#### [Aim of the task]
Go through the entries below and print, exactly, the lines starting at the one with "필요에 따라 값을 게시." and ending at the one with "#### Subscriber", keeping both ends and no others.

#### [Given information]
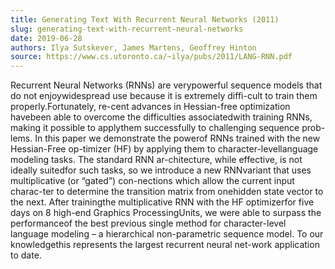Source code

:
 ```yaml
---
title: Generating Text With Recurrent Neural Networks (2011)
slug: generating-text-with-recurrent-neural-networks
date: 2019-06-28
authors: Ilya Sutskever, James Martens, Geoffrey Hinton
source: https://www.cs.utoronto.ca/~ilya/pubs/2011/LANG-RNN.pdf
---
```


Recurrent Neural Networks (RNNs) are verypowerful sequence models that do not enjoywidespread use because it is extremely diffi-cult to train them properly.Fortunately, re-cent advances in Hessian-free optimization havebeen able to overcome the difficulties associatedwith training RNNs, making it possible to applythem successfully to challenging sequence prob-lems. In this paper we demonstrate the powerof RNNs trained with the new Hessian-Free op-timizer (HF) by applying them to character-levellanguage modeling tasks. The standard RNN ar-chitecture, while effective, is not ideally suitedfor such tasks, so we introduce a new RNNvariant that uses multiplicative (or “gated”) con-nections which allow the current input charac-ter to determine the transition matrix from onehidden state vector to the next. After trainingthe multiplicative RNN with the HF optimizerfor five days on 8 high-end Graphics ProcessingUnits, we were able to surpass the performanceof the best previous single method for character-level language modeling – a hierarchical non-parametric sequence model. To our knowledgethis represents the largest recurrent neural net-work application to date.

--

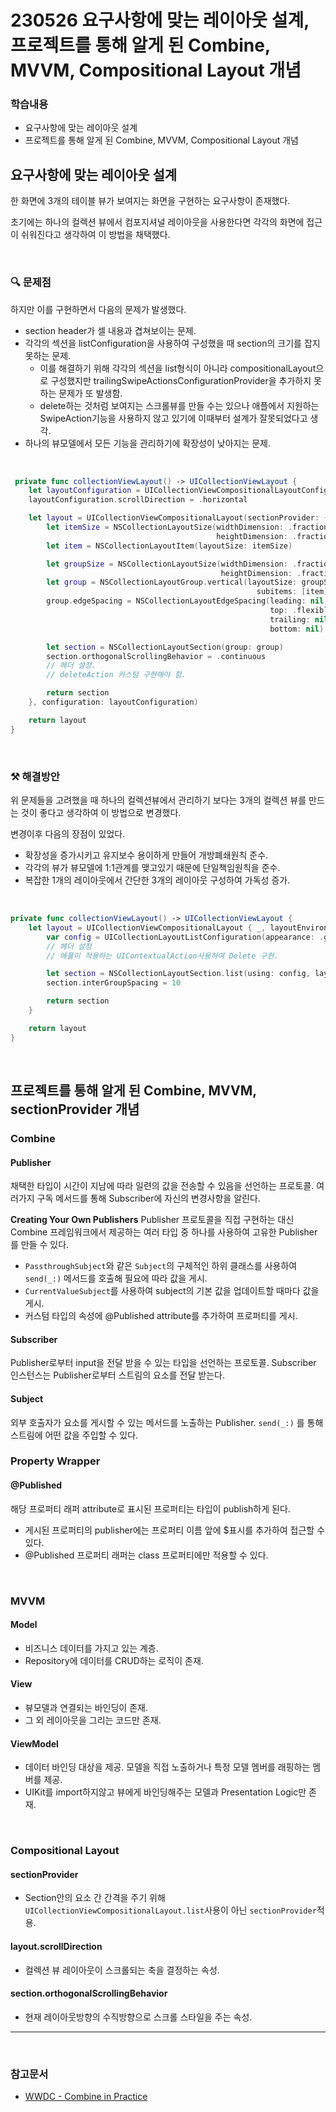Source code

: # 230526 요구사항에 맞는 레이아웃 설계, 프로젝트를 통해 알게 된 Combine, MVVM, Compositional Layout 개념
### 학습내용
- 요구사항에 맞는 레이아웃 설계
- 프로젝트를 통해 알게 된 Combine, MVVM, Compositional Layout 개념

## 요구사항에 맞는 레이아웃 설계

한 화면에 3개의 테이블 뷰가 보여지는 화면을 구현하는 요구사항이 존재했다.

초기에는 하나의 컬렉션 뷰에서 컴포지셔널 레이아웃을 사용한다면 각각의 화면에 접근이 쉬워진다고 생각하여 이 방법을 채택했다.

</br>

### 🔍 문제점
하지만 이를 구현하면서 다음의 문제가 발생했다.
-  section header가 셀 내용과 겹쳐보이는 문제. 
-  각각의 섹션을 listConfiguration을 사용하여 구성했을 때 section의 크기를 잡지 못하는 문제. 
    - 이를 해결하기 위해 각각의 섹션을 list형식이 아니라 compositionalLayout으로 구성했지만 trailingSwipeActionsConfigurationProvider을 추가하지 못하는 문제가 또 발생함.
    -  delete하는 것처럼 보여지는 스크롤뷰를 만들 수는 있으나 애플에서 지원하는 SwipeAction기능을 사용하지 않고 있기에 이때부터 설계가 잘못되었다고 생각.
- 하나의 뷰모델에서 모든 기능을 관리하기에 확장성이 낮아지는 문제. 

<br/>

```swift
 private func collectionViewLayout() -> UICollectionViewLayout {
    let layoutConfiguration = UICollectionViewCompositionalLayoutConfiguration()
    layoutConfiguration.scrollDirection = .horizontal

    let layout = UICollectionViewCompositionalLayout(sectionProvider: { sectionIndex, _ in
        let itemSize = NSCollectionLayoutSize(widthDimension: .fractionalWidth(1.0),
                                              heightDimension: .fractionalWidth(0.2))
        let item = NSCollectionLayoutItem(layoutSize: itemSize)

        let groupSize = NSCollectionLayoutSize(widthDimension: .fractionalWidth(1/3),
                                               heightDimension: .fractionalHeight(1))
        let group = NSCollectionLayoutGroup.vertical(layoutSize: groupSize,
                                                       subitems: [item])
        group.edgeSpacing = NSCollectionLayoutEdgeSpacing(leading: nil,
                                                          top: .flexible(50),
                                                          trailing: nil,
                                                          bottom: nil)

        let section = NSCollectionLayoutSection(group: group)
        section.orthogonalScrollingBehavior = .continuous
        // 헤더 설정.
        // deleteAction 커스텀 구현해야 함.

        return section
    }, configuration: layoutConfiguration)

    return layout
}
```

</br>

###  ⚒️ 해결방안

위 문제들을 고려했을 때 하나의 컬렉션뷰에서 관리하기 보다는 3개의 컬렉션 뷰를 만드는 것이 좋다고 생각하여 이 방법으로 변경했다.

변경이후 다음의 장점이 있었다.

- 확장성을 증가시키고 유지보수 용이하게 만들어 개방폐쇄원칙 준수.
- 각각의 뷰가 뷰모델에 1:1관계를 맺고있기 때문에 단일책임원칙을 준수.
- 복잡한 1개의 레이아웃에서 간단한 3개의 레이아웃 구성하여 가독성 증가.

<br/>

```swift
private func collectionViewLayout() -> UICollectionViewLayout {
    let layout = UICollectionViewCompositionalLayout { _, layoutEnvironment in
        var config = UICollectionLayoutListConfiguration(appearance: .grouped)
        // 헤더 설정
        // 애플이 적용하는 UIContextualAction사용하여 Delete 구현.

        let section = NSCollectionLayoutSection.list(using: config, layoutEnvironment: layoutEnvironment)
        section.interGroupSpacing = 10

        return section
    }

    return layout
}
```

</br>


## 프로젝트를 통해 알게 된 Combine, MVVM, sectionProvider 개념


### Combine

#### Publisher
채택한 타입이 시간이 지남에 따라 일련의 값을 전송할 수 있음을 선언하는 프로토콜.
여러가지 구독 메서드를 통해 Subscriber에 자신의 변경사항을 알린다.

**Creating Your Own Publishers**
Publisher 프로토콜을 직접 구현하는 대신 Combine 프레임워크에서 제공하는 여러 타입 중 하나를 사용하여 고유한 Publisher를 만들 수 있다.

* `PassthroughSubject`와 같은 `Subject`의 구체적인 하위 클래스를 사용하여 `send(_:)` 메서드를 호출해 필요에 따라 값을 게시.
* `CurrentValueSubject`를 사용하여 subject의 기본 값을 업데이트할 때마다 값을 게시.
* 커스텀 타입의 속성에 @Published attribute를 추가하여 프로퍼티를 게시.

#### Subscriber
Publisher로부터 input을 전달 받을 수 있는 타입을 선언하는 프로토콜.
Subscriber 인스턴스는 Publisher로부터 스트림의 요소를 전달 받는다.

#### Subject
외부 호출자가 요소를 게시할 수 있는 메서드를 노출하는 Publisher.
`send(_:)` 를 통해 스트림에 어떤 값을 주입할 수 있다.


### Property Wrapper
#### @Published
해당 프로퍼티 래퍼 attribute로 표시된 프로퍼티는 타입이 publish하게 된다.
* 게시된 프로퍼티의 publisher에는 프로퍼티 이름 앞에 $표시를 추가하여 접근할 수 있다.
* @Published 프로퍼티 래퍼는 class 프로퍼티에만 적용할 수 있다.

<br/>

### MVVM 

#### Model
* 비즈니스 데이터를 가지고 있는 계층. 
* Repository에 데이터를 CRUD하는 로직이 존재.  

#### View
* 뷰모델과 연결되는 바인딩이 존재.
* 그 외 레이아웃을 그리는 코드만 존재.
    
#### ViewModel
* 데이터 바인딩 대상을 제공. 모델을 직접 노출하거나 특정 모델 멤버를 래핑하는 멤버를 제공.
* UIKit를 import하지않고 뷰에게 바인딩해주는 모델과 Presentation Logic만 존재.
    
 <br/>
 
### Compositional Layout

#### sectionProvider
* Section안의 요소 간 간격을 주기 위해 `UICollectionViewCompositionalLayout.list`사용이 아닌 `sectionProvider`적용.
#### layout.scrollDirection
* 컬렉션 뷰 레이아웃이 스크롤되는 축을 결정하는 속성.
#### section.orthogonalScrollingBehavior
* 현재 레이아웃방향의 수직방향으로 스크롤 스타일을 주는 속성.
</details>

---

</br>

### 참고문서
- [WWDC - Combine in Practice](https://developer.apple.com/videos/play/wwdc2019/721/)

* * *

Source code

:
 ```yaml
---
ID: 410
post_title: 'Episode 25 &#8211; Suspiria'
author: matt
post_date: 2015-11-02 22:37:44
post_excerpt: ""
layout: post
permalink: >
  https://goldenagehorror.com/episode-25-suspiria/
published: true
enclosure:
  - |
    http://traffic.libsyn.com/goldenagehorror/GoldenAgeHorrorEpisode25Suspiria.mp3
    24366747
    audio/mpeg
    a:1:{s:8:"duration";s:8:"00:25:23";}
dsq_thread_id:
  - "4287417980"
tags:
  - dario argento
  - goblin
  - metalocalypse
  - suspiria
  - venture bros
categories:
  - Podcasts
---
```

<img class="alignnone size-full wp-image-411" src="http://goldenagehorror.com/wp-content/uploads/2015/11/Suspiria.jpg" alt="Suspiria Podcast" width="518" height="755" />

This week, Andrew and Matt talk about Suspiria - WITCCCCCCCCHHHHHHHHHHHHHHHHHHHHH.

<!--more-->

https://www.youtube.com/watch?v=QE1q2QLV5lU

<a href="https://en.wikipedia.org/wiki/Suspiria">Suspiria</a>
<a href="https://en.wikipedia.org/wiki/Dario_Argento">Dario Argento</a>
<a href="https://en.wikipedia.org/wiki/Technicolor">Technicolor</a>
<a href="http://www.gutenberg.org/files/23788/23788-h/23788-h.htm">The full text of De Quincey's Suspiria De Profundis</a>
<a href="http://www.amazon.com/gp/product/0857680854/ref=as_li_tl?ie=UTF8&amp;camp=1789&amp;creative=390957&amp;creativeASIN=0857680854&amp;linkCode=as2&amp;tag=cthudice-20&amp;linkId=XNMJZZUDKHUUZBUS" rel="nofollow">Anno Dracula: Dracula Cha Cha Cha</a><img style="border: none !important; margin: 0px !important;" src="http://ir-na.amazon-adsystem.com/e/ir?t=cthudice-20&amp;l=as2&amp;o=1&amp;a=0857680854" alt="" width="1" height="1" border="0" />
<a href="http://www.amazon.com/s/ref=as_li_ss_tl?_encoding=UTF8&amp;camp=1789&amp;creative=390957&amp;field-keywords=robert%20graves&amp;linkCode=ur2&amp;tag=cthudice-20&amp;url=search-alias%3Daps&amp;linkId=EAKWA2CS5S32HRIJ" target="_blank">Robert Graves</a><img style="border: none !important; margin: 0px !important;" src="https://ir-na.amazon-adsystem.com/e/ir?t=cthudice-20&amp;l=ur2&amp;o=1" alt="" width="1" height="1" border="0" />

#### [Result of the task]
* `PassthroughSubject`와 같은 `Subject`의 구체적인 하위 클래스를 사용하여 `send(_:)` 메서드를 호출해 필요에 따라 값을 게시.
* `CurrentValueSubject`를 사용하여 subject의 기본 값을 업데이트할 때마다 값을 게시.
* 커스텀 타입의 속성에 @Published attribute를 추가하여 프로퍼티를 게시.

#### Subscriber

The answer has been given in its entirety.